Work order |
Write out the lines below once more, exactly as they appear. Do not include pictures.

================================

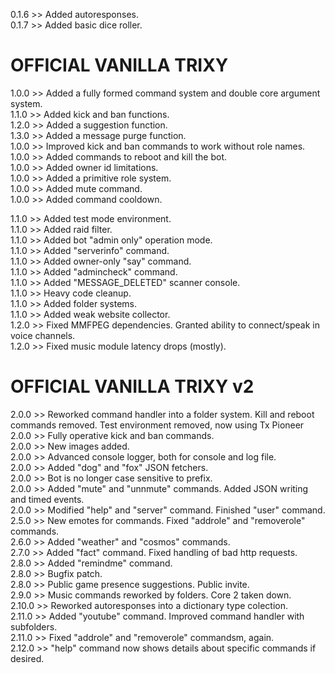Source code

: 0.1.6 >> Added autoresponses.  
0.1.7 >> Added basic dice roller.  

# OFFICIAL VANILLA TRIXY

1.0.0 >> Added a fully formed command system and double core argument system.  
1.1.0 >> Added kick and ban functions.  
1.2.0 >> Added a suggestion function.  
1.3.0 >> Added a message purge function.  
1.0.0 >> Improved kick and ban commands to work without role names.  
1.0.0 >> Added commands to reboot and kill the bot.  
1.0.0 >> Added owner id limitations.  
1.0.0 >> Added a primitive role system.  
1.0.0 >> Added mute command.  
1.0.0 >> Added command cooldown.  

1.1.0 >> Added test mode environment.  
1.1.0 >> Added raid filter.  
1.1.0 >> Added bot "admin only" operation mode.  
1.1.0 >> Added "serverinfo" command.  
1.1.0 >> Added owner-only "say" command.  
1.1.0 >> Added "admincheck" command.  
1.1.0 >> Added "MESSAGE_DELETED" scanner console.  
1.1.0 >> Heavy code cleanup.  
1.1.0 >> Added folder systems.  
1.1.0 >> Added weak website collector.  
1.2.0 >> Fixed MMFPEG dependencies. Granted ability to connect/speak in voice channels.  
1.2.0 >> Fixed music module latency drops (mostly).  

# OFFICIAL VANILLA TRIXY v2

2.0.0 >> Reworked command handler into a folder system. Kill and reboot commands removed. Test environment removed, now using Tx Pioneer  
2.0.0 >> Fully operative kick and ban commands.  
2.0.0 >> New images added.  
2.0.0 >> Advanced console logger, both for console and log file.  
2.0.0 >> Added "dog" and "fox" JSON fetchers.  
2.0.0 >> Bot is no longer case sensitive to prefix.  
2.0.0 >> Added "mute" and "unnmute" commands. Added JSON writing and timed events.  
2.0.0 >> Modified "help" and "server" command. Finished "user" command.  
2.5.0 >> New emotes for commands. Fixed "addrole" and "removerole" commands.  
2.6.0 >> Added "weather" and "cosmos" commands.  
2.7.0 >> Added "fact" command. Fixed handling of bad http requests.  
2.8.0 >> Added "remindme" command.  
2.8.0 >> Bugfix patch.  
2.8.0 >> Public game presence suggestions. Public invite.  
2.9.0 >> Music commands reworked by folders. Core 2 taken down.  
2.10.0 >> Reworked autoresponses into a dictionary type colection.  
2.11.0 >> Added "youtube" command. Improved command handler with subfolders.  
2.11.0 >> Fixed "addrole" and "removerole" commandsm, again.  
2.12.0 >> "help" command now shows details about specific commands if desired.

================================

Finished exercise |
Source code

: 0.1.6 >> Added autoresponses.  
0.1.7 >> Added basic dice roller.  

# OFFICIAL VANILLA TRIXY

1.0.0 >> Added a fully formed command system and double core argument system.  
1.1.0 >> Added kick and ban functions.  
1.2.0 >> Added a suggestion function.  
1.3.0 >> Added a message purge function.  
1.0.0 >> Improved kick and ban commands to work without role names.  
1.0.0 >> Added commands to reboot and kill the bot.  
1.0.0 >> Added owner id limitations.  
1.0.0 >> Added a primitive role system.  
1.0.0 >> Added mute command.  
1.0.0 >> Added command cooldown.  

1.1.0 >> Added test mode environment.  
1.1.0 >> Added raid filter.  
1.1.0 >> Added bot "admin only" operation mode.  
1.1.0 >> Added "serverinfo" command.  
1.1.0 >> Added owner-only "say" command.  
1.1.0 >> Added "admincheck" command.  
1.1.0 >> Added "MESSAGE_DELETED" scanner console.  
1.1.0 >> Heavy code cleanup.  
1.1.0 >> Added folder systems.  
1.1.0 >> Added weak website collector.  
1.2.0 >> Fixed MMFPEG dependencies. Granted ability to connect/speak in voice channels.  
1.2.0 >> Fixed music module latency drops (mostly).  

# OFFICIAL VANILLA TRIXY v2

2.0.0 >> Reworked command handler into a folder system. Kill and reboot commands removed. Test environment removed, now using Tx Pioneer  
2.0.0 >> Fully operative kick and ban commands.  
2.0.0 >> New images added.  
2.0.0 >> Advanced console logger, both for console and log file.  
2.0.0 >> Added "dog" and "fox" JSON fetchers.  
2.0.0 >> Bot is no longer case sensitive to prefix.  
2.0.0 >> Added "mute" and "unnmute" commands. Added JSON writing and timed events.  
2.0.0 >> Modified "help" and "server" command. Finished "user" command.  
2.5.0 >> New emotes for commands. Fixed "addrole" and "removerole" commands.  
2.6.0 >> Added "weather" and "cosmos" commands.  
2.7.0 >> Added "fact" command. Fixed handling of bad http requests.  
2.8.0 >> Added "remindme" command.  
2.8.0 >> Bugfix patch.  
2.8.0 >> Public game presence suggestions. Public invite.  
2.9.0 >> Music commands reworked by folders. Core 2 taken down.  
2.10.0 >> Reworked autoresponses into a dictionary type colection.  
2.11.0 >> Added "youtube" command. Improved command handler with subfolders.  
2.11.0 >> Fixed "addrole" and "removerole" commandsm, again.  
2.12.0 >> "help" command now shows details about specific commands if desired.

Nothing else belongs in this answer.